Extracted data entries
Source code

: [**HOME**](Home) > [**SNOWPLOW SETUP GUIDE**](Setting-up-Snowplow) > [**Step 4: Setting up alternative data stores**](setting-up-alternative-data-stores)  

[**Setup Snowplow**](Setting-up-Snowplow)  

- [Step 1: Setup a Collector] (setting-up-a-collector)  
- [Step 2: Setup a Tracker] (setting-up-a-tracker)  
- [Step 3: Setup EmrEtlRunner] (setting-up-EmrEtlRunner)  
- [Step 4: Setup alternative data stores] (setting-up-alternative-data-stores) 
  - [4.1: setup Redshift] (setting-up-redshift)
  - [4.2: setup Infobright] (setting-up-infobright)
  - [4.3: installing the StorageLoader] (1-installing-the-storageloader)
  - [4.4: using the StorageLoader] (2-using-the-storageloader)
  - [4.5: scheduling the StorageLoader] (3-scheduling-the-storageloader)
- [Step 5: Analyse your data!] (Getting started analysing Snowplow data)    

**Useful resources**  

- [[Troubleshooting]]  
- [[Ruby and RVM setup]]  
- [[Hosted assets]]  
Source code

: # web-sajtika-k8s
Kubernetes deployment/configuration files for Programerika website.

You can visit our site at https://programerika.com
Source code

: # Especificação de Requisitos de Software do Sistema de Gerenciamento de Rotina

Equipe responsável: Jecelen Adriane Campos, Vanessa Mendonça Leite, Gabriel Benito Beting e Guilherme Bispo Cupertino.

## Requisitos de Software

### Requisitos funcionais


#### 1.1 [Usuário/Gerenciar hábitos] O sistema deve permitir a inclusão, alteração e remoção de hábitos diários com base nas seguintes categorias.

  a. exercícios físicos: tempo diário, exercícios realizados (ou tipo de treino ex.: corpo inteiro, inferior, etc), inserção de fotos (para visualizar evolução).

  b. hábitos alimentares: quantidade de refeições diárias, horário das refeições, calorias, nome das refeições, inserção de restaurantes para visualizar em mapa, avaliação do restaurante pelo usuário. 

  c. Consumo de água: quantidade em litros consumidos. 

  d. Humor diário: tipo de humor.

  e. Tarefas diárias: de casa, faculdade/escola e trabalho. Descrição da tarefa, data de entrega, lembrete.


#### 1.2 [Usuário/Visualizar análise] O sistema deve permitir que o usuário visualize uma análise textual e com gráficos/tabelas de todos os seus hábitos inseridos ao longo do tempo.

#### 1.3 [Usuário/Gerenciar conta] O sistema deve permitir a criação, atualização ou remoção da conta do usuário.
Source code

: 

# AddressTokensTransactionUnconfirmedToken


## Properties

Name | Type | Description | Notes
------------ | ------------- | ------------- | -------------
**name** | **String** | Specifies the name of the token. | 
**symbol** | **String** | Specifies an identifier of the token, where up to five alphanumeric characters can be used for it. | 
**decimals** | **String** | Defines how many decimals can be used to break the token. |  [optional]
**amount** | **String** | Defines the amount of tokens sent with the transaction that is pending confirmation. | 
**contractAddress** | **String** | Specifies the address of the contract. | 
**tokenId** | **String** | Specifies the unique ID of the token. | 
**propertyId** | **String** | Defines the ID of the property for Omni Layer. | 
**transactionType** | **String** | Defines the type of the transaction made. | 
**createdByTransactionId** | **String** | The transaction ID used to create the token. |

**PROBLEM TO WORK ON:**
For the lines above, output exactly those from the line containing "- [Step 4: Setup" through the line containing "Gerenciamento de Rotina", and skip the others.

**OUTPUT FOR THIS TASK:**
- [Step 4: Setup alternative data stores] (setting-up-alternative-data-stores) 
  - [4.1: setup Redshift] (setting-up-redshift)
  - [4.2: setup Infobright] (setting-up-infobright)
  - [4.3: installing the StorageLoader] (1-installing-the-storageloader)
  - [4.4: using the StorageLoader] (2-using-the-storageloader)
  - [4.5: scheduling the StorageLoader] (3-scheduling-the-storageloader)
- [Step 5: Analyse your data!] (Getting started analysing Snowplow data)    

**Useful resources**  

- [[Troubleshooting]]  
- [[Ruby and RVM setup]]  
- [[Hosted assets]]  
Source code

: # web-sajtika-k8s
Kubernetes deployment/configuration files for Programerika website.

You can visit our site at https://programerika.com
Source code

: # Especificação de Requisitos de Software do Sistema de Gerenciamento de Rotina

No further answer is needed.